→ **Work to be completed**
Please report how many lines below contain "into", writing nothing except the number.

→ **Information supplied**
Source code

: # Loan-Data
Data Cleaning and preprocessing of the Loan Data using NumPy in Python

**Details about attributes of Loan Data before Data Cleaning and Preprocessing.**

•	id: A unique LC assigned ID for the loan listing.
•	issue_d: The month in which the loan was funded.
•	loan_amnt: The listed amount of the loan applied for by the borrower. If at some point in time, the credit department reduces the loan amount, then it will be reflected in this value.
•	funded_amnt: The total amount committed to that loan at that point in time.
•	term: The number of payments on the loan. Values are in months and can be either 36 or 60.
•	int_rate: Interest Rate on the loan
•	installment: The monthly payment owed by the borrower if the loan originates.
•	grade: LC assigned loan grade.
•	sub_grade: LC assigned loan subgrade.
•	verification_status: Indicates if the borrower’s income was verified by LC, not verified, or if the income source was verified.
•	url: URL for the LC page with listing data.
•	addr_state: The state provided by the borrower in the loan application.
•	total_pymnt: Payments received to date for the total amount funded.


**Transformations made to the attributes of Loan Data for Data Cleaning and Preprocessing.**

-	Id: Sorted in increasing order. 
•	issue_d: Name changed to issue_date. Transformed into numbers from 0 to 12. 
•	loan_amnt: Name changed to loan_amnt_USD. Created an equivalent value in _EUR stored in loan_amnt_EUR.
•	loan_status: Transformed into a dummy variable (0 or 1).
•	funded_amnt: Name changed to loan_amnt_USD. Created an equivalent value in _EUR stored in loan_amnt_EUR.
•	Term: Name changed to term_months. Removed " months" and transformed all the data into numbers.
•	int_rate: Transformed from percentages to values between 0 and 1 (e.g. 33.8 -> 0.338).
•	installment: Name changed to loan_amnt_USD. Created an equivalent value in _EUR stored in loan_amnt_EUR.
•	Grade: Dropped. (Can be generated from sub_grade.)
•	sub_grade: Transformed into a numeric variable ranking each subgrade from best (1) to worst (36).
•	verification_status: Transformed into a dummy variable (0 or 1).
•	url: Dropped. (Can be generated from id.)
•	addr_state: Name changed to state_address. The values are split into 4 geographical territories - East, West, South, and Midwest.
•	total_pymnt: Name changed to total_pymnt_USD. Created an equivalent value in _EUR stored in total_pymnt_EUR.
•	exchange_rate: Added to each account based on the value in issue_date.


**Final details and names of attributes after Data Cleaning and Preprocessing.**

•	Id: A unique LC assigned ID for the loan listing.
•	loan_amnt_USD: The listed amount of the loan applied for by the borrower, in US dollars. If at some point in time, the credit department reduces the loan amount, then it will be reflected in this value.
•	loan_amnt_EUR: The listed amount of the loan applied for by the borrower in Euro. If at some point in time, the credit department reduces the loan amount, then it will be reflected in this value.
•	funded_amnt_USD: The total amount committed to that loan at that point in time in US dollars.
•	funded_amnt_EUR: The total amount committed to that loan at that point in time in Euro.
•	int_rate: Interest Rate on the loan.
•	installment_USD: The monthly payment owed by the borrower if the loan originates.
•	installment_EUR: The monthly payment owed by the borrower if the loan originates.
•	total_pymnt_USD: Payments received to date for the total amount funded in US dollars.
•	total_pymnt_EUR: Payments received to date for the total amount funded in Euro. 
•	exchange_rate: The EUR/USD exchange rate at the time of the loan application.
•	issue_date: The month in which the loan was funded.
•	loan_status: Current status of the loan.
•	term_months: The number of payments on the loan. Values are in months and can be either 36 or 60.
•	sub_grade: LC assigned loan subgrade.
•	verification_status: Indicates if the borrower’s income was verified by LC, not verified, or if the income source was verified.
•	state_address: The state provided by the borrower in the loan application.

→ **Response**
6